How to deal with the merging of 2 sources?

How to configure the unification of two sources?

Let’s imagine we have 2 product repositories Catalog_1 and Catalog_2, does it make sense to merge them?
πŸ’‘
Are they different products in each catalog or are they the same products with a common identifier (such as product_id)? β†’ According to the answer, the process will be different.
  • Case 1: they are the same products and they have no common attribute.
    • Take as the deduplication key the id common to the 2 sources.
    • Map from source to dataset each attribute that is specific to a single source.
  • Case 2: they are the same products having, sometimes common attributes, sometimes attributes specific to each source. We must then unify the 2 sources by treating them in the manner of multi-source contacts:
    • Take as a dedup key the id common to the 2 sources.

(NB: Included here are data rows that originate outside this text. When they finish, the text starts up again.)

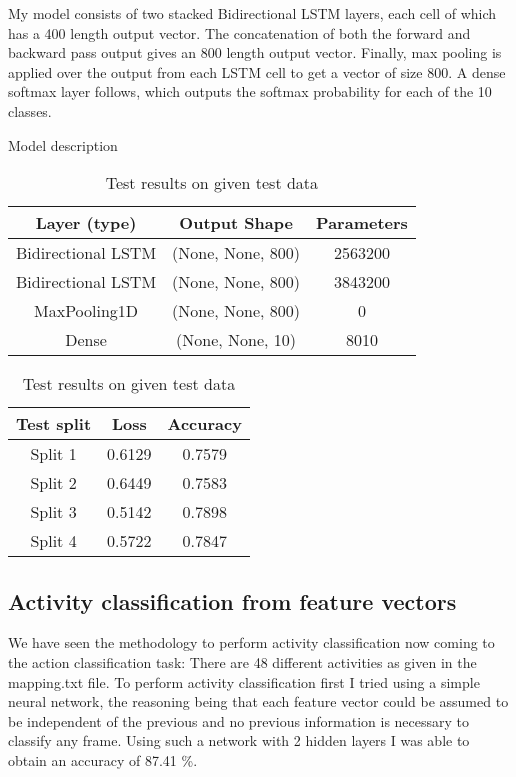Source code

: \documentclass{article}
\begin{document}
My model consists of two stacked Bidirectional LSTM layers, each cell of which has a 400 length output vector. The concatenation of both the forward and backward pass output gives an 800 length output vector. Finally, max pooling is applied over the output from each LSTM cell to get a vector of size 800. A dense softmax layer follows, which outputs the softmax probability for each of the 10 classes.
\begin{table}[!htb]
    
    \begin{minipage}{.5\linewidth}
      \caption{Model description}
      \centering
        \begin{tabular}{| c | c | c |}
        \hline
        Layer (type) &  Output Shape & Parameters \\
        \hline
        \hline
        Bidirectional LSTM &  (None, None, 800) & 2563200  \\
        Bidirectional LSTM &  (None, None, 800) & 3843200  \\
        MaxPooling1D & (None, None, 800) &  0   \\
        Dense & (None, None, 10) & 8010 \\
        \hline
        \end{tabular}
    \end{minipage}%
    \begin{minipage}{.5\linewidth}
      \centering
        \caption{Test results on given test data}
         \begin{tabular}{| c | c | c |}
            \hline
         Test split & Loss & Accuracy \\ 
         \hline
         Split 1 & 0.6129 & 0.7579 \\  
         Split 2 & 0.6449 & 0.7583  \\
         Split 3 & 0.5142 & 0.7898  \\
         Split 4 & 0.5722 & 0.7847  \\
         \hline
         
        \end{tabular}
    \end{minipage} 
\end{table}
\subsection*{Activity classification from feature vectors}
We have seen the methodology to perform activity classification now coming to the action classification task:
There are 48 different activities as given in the mapping.txt file.
To perform activity classification first I tried using a simple neural network, the reasoning being that each feature vector could be assumed to be independent of the previous and no previous information is necessary to classify any frame. Using such a network with 2 hidden layers I was able to obtain an accuracy of 87.41 \%.
\end{document}

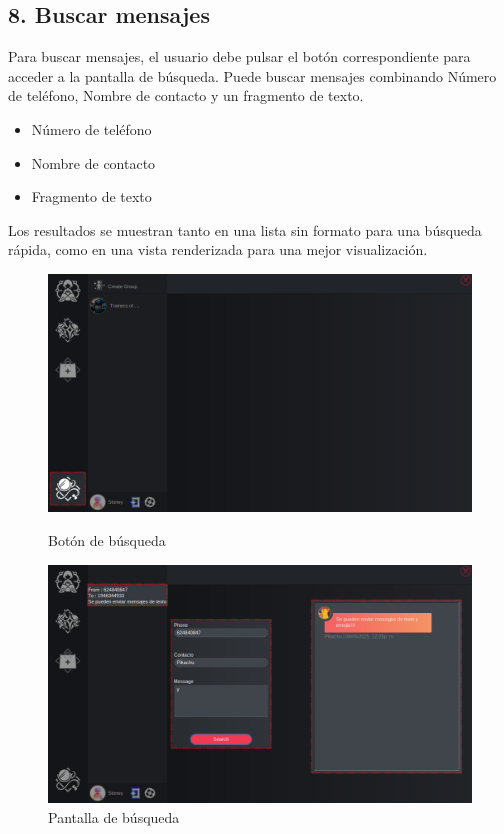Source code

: \subsection*{8. Buscar mensajes}
Para buscar mensajes, el usuario debe pulsar el botón correspondiente para acceder a la pantalla de búsqueda.  
Puede buscar mensajes combinando Número de teléfono, Nombre de contacto y un fragmento de texto.

\begin{itemize}
    \item Número de teléfono
    \item Nombre de contacto
    \item Fragmento de texto
\end{itemize}

Los resultados se muestran tanto en una lista sin formato para una búsqueda rápida, como en una vista renderizada para una mejor visualización.

\begin{figure}[H]
    \centering
    \begin{minipage}[b]{0.48\textwidth}
        \centering
        \includegraphics[width=\textwidth]{images/manualDeUsuario/BuscarMensajes1.png}
        \caption*{Botón de búsqueda}
    \end{minipage}
    \hfill
    \begin{minipage}[b]{0.48\textwidth}
        \centering
        \includegraphics[width=\textwidth]{images/manualDeUsuario/BuscarMensajes2.png}
        \caption*{Pantalla de búsqueda}
    \end{minipage}
\end{figure}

    • Map from source to dataset each attribute that is specific to a single source.
    • Define a strategy for the fields common to the 2 sources:
    • Map either only one source (the simplest, too bad for the other) or establish a hierarchy of sources:
      • Create for each field concerned in the dataset: field_X_source_1 / field_X_source_2 and add a calculated field field_X_master which will take the first non-zero value among the two sources with a rule of prioritization of one of the two sources.
  • Case 3: they are not the same products and they have a common key.
    • Unify the two sources by taking the common key as the deduplication key.
    • Map all the fields of each source.
  • Case 4: they are not the same products and they do not have a common key.
    • Unify the two sources by putting in the dataset a multiple key = id_source_1 OR id_source_2.
    • Create a field calculated at the dataset level to create a product_id_master field based on (prefix1_id_source_1 OR prefix2_source2).
    • Create a product_id_master field in the order items table according to the same principle.